» **DATASET**
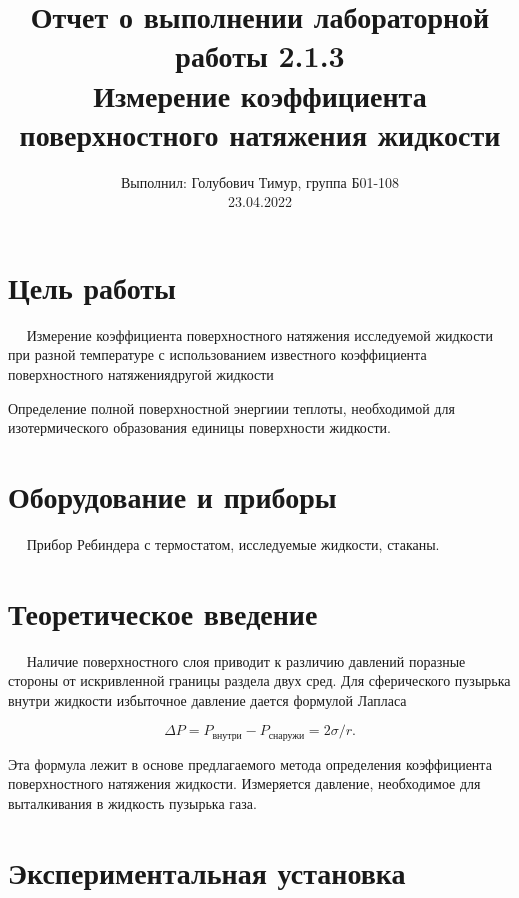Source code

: \documentclass[12pt,a4paper]{article}
\author{\normalsize Выполнил: Голубович Тимур, группа Б01-108 \\
	\normalsize 23.04.2022}
\date{}
\title{
	\large Отчет о выполнении лабораторной работы 2.1.3 \\
	\Large Измерение коэффициента поверхностного натяжения жидкости \\ 
	
}
\begin{document}
	\maketitle
	
	\section*{Цель работы}
	
	$\quad$ Измерение коэффициента поверхностного натяжения исследуемой жидкости при разной температуре с использованием известного коэффициента поверхностного натяжениядругой жидкости
	
	Определение полной поверхностной энергиии теплоты, необходимой для изотермического образования единицы поверхности жидкости.
	
	\section*{Оборудование и приборы} 
	$\quad$ Прибор Ребиндера с термостатом, исследуемые жидкости, стаканы.
	
	\section*{Теоретическое введение}
	
	$\quad$ Наличие поверхностного слоя приводит к различию давлений поразные стороны от искривленной границы раздела двух сред. Для сферического пузырька внутри жидкости избыточное давление дается формулой Лапласа
	
	\begin{equation}
	\Delta P = P_\text{внутри}-P_\text{снаружи}=2\sigma/r.
	\end{equation}
	
	Эта формула лежит в основе предлагаемого метода определения коэффициента поверхностного натяжения жидкости. Измеряется давление, необходимое для выталкивания в жидкость пузырька газа.
	
	\section*{Экспериментальная установка}
	
\end{document}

» **YOUR ASSIGNMENT**
Repeat the preceding records exactly but drop the images.

» **SOLUTION TO THE EXERCISE**
Source code

: \documentclass[12pt,a4paper]{article}
\author{\normalsize Выполнил: Голубович Тимур, группа Б01-108 \\
	\normalsize 23.04.2022}
\date{}
\title{
	\large Отчет о выполнении лабораторной работы 2.1.3 \\
	\Large Измерение коэффициента поверхностного натяжения жидкости \\ 
	
}
\begin{document}
	\maketitle
	
	\section*{Цель работы}
	
	$\quad$ Измерение коэффициента поверхностного натяжения исследуемой жидкости при разной температуре с использованием известного коэффициента поверхностного натяжениядругой жидкости
	
	Определение полной поверхностной энергиии теплоты, необходимой для изотермического образования единицы поверхности жидкости.
	
	\section*{Оборудование и приборы} 
	$\quad$ Прибор Ребиндера с термостатом, исследуемые жидкости, стаканы.
	
	\section*{Теоретическое введение}
	
	$\quad$ Наличие поверхностного слоя приводит к различию давлений поразные стороны от искривленной границы раздела двух сред. Для сферического пузырька внутри жидкости избыточное давление дается формулой Лапласа
	
	\begin{equation}
	\Delta P = P_\text{внутри}-P_\text{снаружи}=2\sigma/r.
	\end{equation}
	
	Эта формула лежит в основе предлагаемого метода определения коэффициента поверхностного натяжения жидкости. Измеряется давление, необходимое для выталкивания в жидкость пузырька газа.
	
	\section*{Экспериментальная установка}
	
\end{document}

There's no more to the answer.